Association between Thyroid Dysfunction and Type II Diabetes Mellitus among Adults in Benghazi City
Diabetes mellitus is a chronic metabolic disease characterized by hyperglycemia. Normally when levels of glucose are elevated in the blood, the insulin is released from pancreatic cells and acts to increase the cells’ uptake of glucose; where it’s used to release energy (muscle cells) or stored for later use (liver and fat cells). In diabetes, it is caused by either a defect in insulin secretion or an insufficient response from the target cells (Dean and McEntyre, 2004). Chronic hyperglycemia causes a long-term and possibly life-threatening complications which include retinopathy, nephropathy and neuropathy (Association, 2014). It also causes an increased risk of heart disease ranging from to 2-to-4 folds. Diabetic patients are classified according to the pathogenicity of the disease. Most are classified into two types: either there is a complete absent of insulin due to autoimmune destruction of pancreatic beta cells, referred to as type 1 diabetes mellitus (T1DM); or there is a resistance to insulin action, referred to as type 2 diabetes mellitus (T2DM). It is common for insulin resistance to be accompanied by defects in its secretion (Olokoba, Obateru and Olokoba, 2012).

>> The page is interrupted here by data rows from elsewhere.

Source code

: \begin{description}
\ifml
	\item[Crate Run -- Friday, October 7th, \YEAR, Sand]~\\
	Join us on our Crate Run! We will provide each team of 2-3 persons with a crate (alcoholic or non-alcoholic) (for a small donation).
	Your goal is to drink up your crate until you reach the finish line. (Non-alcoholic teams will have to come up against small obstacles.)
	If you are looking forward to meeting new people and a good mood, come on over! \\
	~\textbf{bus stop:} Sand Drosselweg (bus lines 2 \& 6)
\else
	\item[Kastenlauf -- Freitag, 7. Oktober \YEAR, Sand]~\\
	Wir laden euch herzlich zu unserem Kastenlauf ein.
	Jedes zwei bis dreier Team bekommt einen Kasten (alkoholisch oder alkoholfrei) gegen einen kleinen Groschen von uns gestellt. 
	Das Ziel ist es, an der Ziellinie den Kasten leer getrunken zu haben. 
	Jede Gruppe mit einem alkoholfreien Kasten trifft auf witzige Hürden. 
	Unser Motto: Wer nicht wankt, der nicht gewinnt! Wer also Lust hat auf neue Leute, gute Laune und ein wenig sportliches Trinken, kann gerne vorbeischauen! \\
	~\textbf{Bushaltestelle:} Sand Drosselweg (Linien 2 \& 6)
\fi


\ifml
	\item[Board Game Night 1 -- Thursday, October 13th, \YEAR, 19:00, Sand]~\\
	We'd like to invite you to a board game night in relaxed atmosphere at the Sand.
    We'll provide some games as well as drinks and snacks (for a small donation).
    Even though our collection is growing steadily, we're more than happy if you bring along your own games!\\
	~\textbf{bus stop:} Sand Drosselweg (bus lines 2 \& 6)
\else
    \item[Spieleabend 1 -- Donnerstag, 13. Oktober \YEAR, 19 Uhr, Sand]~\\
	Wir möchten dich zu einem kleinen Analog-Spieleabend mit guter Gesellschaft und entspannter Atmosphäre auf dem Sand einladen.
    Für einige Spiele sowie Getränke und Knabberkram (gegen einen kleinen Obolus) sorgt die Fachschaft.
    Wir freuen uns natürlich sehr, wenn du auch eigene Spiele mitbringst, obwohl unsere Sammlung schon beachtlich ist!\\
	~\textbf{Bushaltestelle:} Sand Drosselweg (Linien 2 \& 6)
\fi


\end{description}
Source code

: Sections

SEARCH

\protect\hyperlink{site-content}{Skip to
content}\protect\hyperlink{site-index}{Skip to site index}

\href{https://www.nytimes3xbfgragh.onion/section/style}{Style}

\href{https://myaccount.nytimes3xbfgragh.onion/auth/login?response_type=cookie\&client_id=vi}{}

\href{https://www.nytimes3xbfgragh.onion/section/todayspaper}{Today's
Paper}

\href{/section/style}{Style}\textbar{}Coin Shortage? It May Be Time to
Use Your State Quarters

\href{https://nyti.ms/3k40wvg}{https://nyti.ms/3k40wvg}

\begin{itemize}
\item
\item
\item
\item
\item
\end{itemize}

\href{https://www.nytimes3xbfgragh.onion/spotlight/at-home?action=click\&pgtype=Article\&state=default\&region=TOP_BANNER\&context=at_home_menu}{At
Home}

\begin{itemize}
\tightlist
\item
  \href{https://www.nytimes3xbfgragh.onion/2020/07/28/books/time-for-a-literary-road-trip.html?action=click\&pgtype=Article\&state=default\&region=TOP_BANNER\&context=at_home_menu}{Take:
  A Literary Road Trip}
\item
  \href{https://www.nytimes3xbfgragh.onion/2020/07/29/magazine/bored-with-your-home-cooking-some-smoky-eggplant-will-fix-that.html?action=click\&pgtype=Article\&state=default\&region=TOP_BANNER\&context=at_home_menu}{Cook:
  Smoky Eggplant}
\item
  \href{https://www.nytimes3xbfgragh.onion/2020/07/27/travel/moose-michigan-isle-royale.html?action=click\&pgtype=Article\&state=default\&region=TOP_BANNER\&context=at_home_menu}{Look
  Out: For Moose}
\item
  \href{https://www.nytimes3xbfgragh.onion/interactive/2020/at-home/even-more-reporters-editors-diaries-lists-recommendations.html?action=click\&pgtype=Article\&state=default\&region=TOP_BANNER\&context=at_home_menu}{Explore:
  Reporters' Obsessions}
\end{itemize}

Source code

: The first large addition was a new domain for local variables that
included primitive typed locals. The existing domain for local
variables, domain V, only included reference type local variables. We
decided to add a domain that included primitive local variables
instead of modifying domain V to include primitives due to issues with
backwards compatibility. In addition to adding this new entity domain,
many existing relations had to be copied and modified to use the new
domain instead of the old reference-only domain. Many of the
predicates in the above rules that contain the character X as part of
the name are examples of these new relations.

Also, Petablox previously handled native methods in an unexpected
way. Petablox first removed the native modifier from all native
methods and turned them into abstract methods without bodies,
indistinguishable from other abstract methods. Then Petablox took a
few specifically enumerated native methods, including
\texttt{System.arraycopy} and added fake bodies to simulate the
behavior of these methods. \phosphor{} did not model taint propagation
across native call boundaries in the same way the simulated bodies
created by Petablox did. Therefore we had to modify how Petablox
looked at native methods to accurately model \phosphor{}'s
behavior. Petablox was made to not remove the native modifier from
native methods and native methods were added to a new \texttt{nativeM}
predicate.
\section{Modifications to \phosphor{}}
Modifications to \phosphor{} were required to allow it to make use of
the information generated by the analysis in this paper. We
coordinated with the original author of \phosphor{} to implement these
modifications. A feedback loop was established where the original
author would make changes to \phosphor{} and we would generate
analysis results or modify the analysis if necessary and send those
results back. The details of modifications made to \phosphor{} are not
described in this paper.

Diabetes mellitus is one of the most common endocrine disorders and is often classified as type 1 and type 2 according to its pathogenicity. Type 2 is due insulin resistance, which is when the target cells don’t respond to insulin. It is seen more in older age groups and associated with obesity. Insulin and thyroid hormones influence one another, if the thyroid function is disturbed in diabetic patients; the glycemic control is negatively affected. The aim of the study was to assess the frequency and pattern of thyroid dysfunction in type 2 diabetic patients. The participants (n=90) included diabetic patients (n=71) and control (n=19). Thyroid status was evaluated and 8.45% of diabetic patients were shown to have subclinical hypothyroidism, while in the control group, the prevalence of subclinical hypothyroidism was 10.53%. No other types of thyroid disorders were found. Statistical analysis was performed and showed no significant relationship between thyroid dysfunction and the following: gender, age, BMI, duration of diabetes, usage of insulin and oral hypoglycemic agents or hypertension, in either diabetic or control group. The prevalence of thyroid autoimmunity among the patients was 14.08%. The prevalence was higher in females than males (20.51% vs. 6.25%) in the diabetic group as well as in the control group (16.67% vs. 14.29%).